I think about stigmergy because I come across attempts to explain
intelligence, or find ways to mimic intelligence, through “self-organizing”
non-deliberate mechanisms. From the Wikipedia
stigmergy article:
On the Internet there are many collective projects where users interact
only by modifying local parts of their shared virtual environment. Wikipedia is an example
of this. The massive structure of information available in a wiki, or an open source software project such as the FreeBSD
kernel could be compared to a termite nest; one initial user leaves a seed of an idea (a
mudball) which attracts other users who then build upon and modify this initial
concept, eventually constructing an elaborate structure of connected thoughts.
Yes, you could compare Wikipedia to a termite’s nest – but you
could also contrast it to a termite’s
nest: the basic structure was designed and did happen randomly. While contributors may suggest unexpected new
topics there is an overall governance in place.
All the contributors know what they are doing and are aware of the
larger effort of the wiki. It also has a purpose exterior to the efforts of the
termites contributors which is the gathering and dissemination of
knowledge. Insofar as a termite’s nest
has a purpose it is the survival and propagation of termites.
All of this is obvious to anyone with a mind. One’s initial conclusion upon reading the
above would be that someone heard about stigmergy and just got analogy-happy.
Except for this, also from the same Wikipedia article:
Heather
Marsh, associated with the Occupy
Movement, Wikileaks, and Anonymous, has proposed a
new social system where competition as a driving force would be replaced with a
more collaborative society. This proposed society would not use representative democracy but new forms of idea and action based governance and
collaborative methods including stigmergy. "With stigmergy, an
initial idea is freely given, and the project is driven by the idea, not by a
personality or group of personalities. No individual needs permission
(competitive) or consensus (cooperative) to propose an idea or initiate a
project."
If that quote doesn’t send a shiver of apprehension up your
representative democratic spine, I have a nice, busy hive-mind to send you to. They twitter with excitement for your assimilation.

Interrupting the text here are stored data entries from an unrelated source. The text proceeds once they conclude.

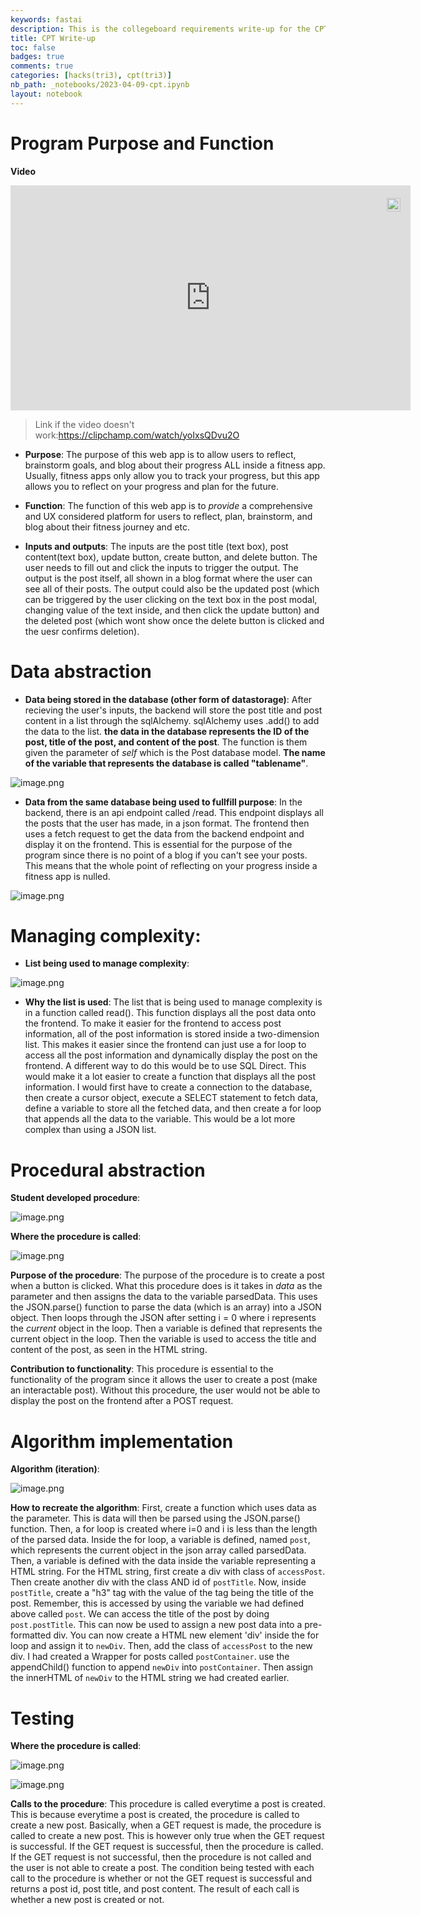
 ```yaml
---
keywords: fastai
description: This is the collegeboard requirements write-up for the CPT project. 
title: CPT Write-up
toc: false
badges: true
comments: true
categories: [hacks(tri3), cpt(tri3)]
nb_path: _notebooks/2023-04-09-cpt.ipynb
layout: notebook
---
```


<!--
#################################################
### THIS FILE WAS AUTOGENERATED! DO NOT EDIT! ###
#################################################
# file to edit: _notebooks/2023-04-09-cpt.ipynb
-->

<div class="container" id="notebook-container">
        
<div class="cell border-box-sizing text_cell rendered"><div class="inner_cell">
<div class="text_cell_render border-box-sizing rendered_html">
<h1 id="Program-Purpose-and-Function">Program Purpose and Function<a class="anchor-link" href="#Program-Purpose-and-Function"> </a></h1><p><strong>Video</strong></p>
<p><div style="position:relative;width:fit-content;height:fit-content;">
            <a style="position:absolute;top:20px;right:1rem;opacity:0.8;" href="https://clipchamp.com/watch/yoIxsQDvu2O?utm_source=embed&utm_medium=embed&utm_campaign=watch">
                <img style="height:22px;" src="https://clipchamp.com/e.svg"/>
            </a>
            <iframe allow="autoplay;" allowfullscreen style="border:none" src="https://clipchamp.com/watch/yoIxsQDvu2O/embed" width="640" height="360"></iframe>
</div></p>
<blockquote><p>Link if the video doesn't work:<a href="https://clipchamp.com/watch/yoIxsQDvu2O">https://clipchamp.com/watch/yoIxsQDvu2O</a></p>
</blockquote>
<ul>
<li><p><strong>Purpose</strong>: The purpose of this web app is to allow users to reflect, brainstorm goals, and blog about their progress ALL inside a fitness app. Usually, fitness apps only allow you to track your progress, but this app allows you to reflect on your progress and plan for the future.</p>
</li>
<li><p><strong>Function</strong>: The function of this web app is to <em>provide</em> a comprehensive and UX considered platform for users to reflect, plan, brainstorm, and blog about their fitness journey and etc.</p>
</li>
<li><p><strong>Inputs and outputs</strong>: The inputs are the post title (text box), post content(text box), update button, create button, and delete button. The user needs to fill out and click the inputs to trigger the output. The output is the post itself, all shown in a blog format where the user can see all of their posts. The output could also be the updated post (which can be triggered by the user clicking on the text box in the post modal, changing value of the text inside, and then click the update button) and the deleted post (which wont show once the delete button is clicked and the uesr confirms deletion).</p>
</li>
</ul>

</div>
</div>
</div>
<div class="cell border-box-sizing text_cell rendered"><div class="inner_cell">
<div class="text_cell_render border-box-sizing rendered_html">
<h1 id="Data-abstraction">Data abstraction<a class="anchor-link" href="#Data-abstraction"> </a></h1><ul>
<li><strong>Data being stored in the database (other form of datastorage)</strong>: After recieving the user's inputs, the backend will store the post title and post content in a list through the sqlAlchemy. sqlAlchemy uses .add() to add the data to the list. <strong>the data in the database represents the ID of the post, title of the post, and content of the post</strong>. The function is them given the parameter of <em>self</em> which is the Post database model. <strong>The name of the variable that represents the database is called "<strong>tablename</strong>"</strong>.</li>
</ul>
<p><img src="/blog/images/copied_from_nb/images/data1.png" alt="image.png"></p>
<ul>
<li><strong>Data from the same database being used to fullfill purpose</strong>: In the backend, there is an api endpoint called /read. This endpoint displays all the posts that the user has made, in a json format. The frontend then uses a fetch request to get the data from the backend endpoint and display it on the frontend. This is essential for the purpose of the program since there is no point of a blog if you can't see your posts. This means that the whole point of reflecting on your progress inside a fitness app is nulled. </li>
</ul>
<p><img src="/blog/images/copied_from_nb/images/data2.png" alt="image.png"></p>

</div>
</div>
</div>
<div class="cell border-box-sizing text_cell rendered"><div class="inner_cell">
<div class="text_cell_render border-box-sizing rendered_html">
<h1 id="Managing-complexity:">Managing complexity:<a class="anchor-link" href="#Managing-complexity:"> </a></h1><ul>
<li><strong>List being used to manage complexity</strong>:</li>
</ul>
<p><img src="/blog/images/copied_from_nb/images/managecomp.png" alt="image.png"></p>
<ul>
<li><strong>Why the list is used</strong>: The list that is being used to manage complexity is in a function called read(). This function displays all the post data onto the frontend. To make it easier for the frontend to access post information, all of the post information is stored inside a two-dimension list. This makes it easier since the frontend can just use a for loop to access all the post information and dynamically display the post on the frontend. A different way to do this would be to use SQL Direct. This would make it a lot easier to create a function that displays all the post information. I would first have to create a connection to the database, then create a cursor object, execute a SELECT statement to fetch data, define a variable to store all the fetched data, and then create a for loop that appends all the data to the variable. This would be a lot more complex than using a JSON list.</li>
</ul>

</div>
</div>
</div>
<div class="cell border-box-sizing text_cell rendered"><div class="inner_cell">
<div class="text_cell_render border-box-sizing rendered_html">
<h1 id="Procedural-abstraction">Procedural abstraction<a class="anchor-link" href="#Procedural-abstraction"> </a></h1><p><strong>Student developed procedure</strong>:</p>
<p><img src="/blog/images/copied_from_nb/images/proab1.png" alt="image.png"></p>
<p><strong>Where the procedure is called</strong>:</p>
<p><img src="/blog/images/copied_from_nb/images/proab2.png" alt="image.png"></p>
<p><strong>Purpose of the procedure</strong>: The purpose of the procedure is to create a post when a button is clicked. What this procedure does is it takes in <em>data</em> as the parameter and then assigns the data to the variable parsedData. This uses the JSON.parse() function to parse the data (which is an array) into a JSON object. Then loops through the JSON after setting i = 0 where i represents the <em>current</em> object in the loop. Then a variable is defined that represents the current object in the loop. Then the variable is used to access the title and content of the post, as seen in the HTML string.</p>
<p><strong>Contribution to functionality</strong>: This procedure is essential to the functionality of the program since it allows the user to create a post (make an interactable post). Without this procedure, the user would not be able to display the post on the frontend after a POST request.</p>

</div>
</div>
</div>
<div class="cell border-box-sizing text_cell rendered"><div class="inner_cell">
<div class="text_cell_render border-box-sizing rendered_html">
<h1 id="Algorithm-implementation">Algorithm implementation<a class="anchor-link" href="#Algorithm-implementation"> </a></h1><p><strong>Algorithm (iteration)</strong>:</p>
<p><img src="/blog/images/copied_from_nb/images/algo1.png" alt="image.png"></p>
<p><strong>How to recreate the algorithm</strong>: 
First, create a function which uses data as the parameter. This is data will then be parsed using the JSON.parse() function. Then, a for loop is created where i=0 and i is less than the length of the parsed data. Inside the for loop, a variable is defined, named <code>post</code>, which represents the current object in the json array called parsedData. Then, a variable is defined with the data inside the variable representing a HTML string. For the HTML string, first create a div with class of <code>accessPost</code>. Then create another div with the class AND id of <code>postTitle</code>. Now, inside <code>postTitle</code>, create a "h3" tag with the value of the tag being the title of the post. Remember, this is accessed by using the variable we had defined above called <code>post</code>. We can access the title of the post by doing <code>post.postTitle</code>. This can now be used to assign a new post data into a pre-formatted div. You can now create a HTML new element 'div' inside the for loop and assign it to <code>newDiv</code>. Then, add the class of <code>accessPost</code> to the new div. I had created a Wrapper for posts called <code>postContainer</code>. use the appendChild() function to append <code>newDiv</code> into <code>postContainer</code>. Then assign the innerHTML of <code>newDiv</code> to the HTML string we had created earlier.</p>

</div>
</div>
</div>
<div class="cell border-box-sizing text_cell rendered"><div class="inner_cell">
<div class="text_cell_render border-box-sizing rendered_html">
<h1 id="Testing">Testing<a class="anchor-link" href="#Testing"> </a></h1><p><strong>Where the procedure is called</strong>:</p>
<p><img src="/blog/images/copied_from_nb/images/test1.png" alt="image.png"></p>
<p><img src="/blog/images/copied_from_nb/images/test2.png" alt="image.png"></p>
<p><strong>Calls to the procedure</strong>: This procedure is called everytime a post is created. This is because everytime a post is created, the procedure is called to create a new post. Basically, when a GET request is made, the procedure is called to create a new post. This is however only true when the GET request is successful. If the GET request is successful, then the procedure is called. If the GET request is not successful, then the procedure is not called and the user is not able to create a post. The condition being tested with each call to the procedure is whether or not the GET request is successful and returns a post id, post title, and post content. The result of each call is whether a new post is created or not.</p>

</div>
</div>
</div>
</div>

I have been pondering this idea of stigmergy for a long time
and hoping to write an essay or, now, a blogpost, about it. The problem is that the topic really keeps
unfolding into other areas, there are so many pheromone paths to follow – so
many, so many -- what am I to do?
I am to cut it off here and keep thinking about the rest of
the material I’ve gathered and will gather.
In the meantime, because he really is quite a dog, here is a fuller quote
from Roland:
“It’s all about freedom, you
see,” he said; “that’s what makes this picture of an interior psychomachy so
delectable to late modern persons. It’s a passion for
determinism—physiological, subconscious, socioeconomic—what have you. It’s all
to do with the final triumph of the mechanistic philosophy in every sphere,
even that of consciousness. How silly. As if machines could delight in bacon,
or in the chasse sauvage when some impudent rabbit scampers past
one’s nose, or in that romp that amuses you so—what’s it called? ‘Fetch?’ Yet
nothing so excites the modern materialist as the possibility of proving that
consciousness is reducible to physiology, that freedom is an illusion, that
mind is a ghostly epiphenomenon of unconscious metabolisms. Every aspiring
young materialist dreams of growing up to be a robot.”